» Exercise
Every line of the records that holds the word "createApp" should be copied out.
Supplied records Block Start
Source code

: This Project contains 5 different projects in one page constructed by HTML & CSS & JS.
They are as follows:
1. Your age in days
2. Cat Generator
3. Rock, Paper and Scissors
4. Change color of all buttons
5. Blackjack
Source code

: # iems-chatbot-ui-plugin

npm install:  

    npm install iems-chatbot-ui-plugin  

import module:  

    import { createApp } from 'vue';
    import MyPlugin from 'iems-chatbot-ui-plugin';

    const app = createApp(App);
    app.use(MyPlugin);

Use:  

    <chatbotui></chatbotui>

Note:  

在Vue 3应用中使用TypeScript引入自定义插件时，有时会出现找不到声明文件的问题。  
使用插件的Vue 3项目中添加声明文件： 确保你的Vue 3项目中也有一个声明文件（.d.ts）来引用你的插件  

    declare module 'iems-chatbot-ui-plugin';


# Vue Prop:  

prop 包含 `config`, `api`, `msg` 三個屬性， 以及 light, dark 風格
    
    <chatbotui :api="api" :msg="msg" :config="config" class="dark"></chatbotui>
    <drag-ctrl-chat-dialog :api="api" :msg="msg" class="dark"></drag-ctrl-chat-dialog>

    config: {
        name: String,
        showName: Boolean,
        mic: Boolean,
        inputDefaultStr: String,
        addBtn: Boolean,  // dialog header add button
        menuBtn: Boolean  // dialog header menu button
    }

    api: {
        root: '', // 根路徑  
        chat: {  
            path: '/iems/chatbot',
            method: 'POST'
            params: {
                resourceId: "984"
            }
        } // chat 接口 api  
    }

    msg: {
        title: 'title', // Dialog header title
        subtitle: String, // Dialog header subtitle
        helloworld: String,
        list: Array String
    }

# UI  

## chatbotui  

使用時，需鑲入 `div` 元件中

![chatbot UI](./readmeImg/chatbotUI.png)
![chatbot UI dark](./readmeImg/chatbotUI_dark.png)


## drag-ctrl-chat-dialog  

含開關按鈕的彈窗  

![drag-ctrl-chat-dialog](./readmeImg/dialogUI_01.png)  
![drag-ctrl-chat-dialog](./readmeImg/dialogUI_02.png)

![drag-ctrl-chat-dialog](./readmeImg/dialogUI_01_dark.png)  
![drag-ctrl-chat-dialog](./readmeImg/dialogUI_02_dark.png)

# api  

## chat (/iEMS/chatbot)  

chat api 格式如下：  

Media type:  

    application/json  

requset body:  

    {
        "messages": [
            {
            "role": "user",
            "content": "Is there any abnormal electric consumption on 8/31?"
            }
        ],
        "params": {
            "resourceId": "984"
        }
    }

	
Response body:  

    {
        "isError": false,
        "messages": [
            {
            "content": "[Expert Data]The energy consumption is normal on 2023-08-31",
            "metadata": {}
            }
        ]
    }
Supplied records Block End
» Output of the exercise
    import { createApp } from 'vue';
    const app = createApp(App);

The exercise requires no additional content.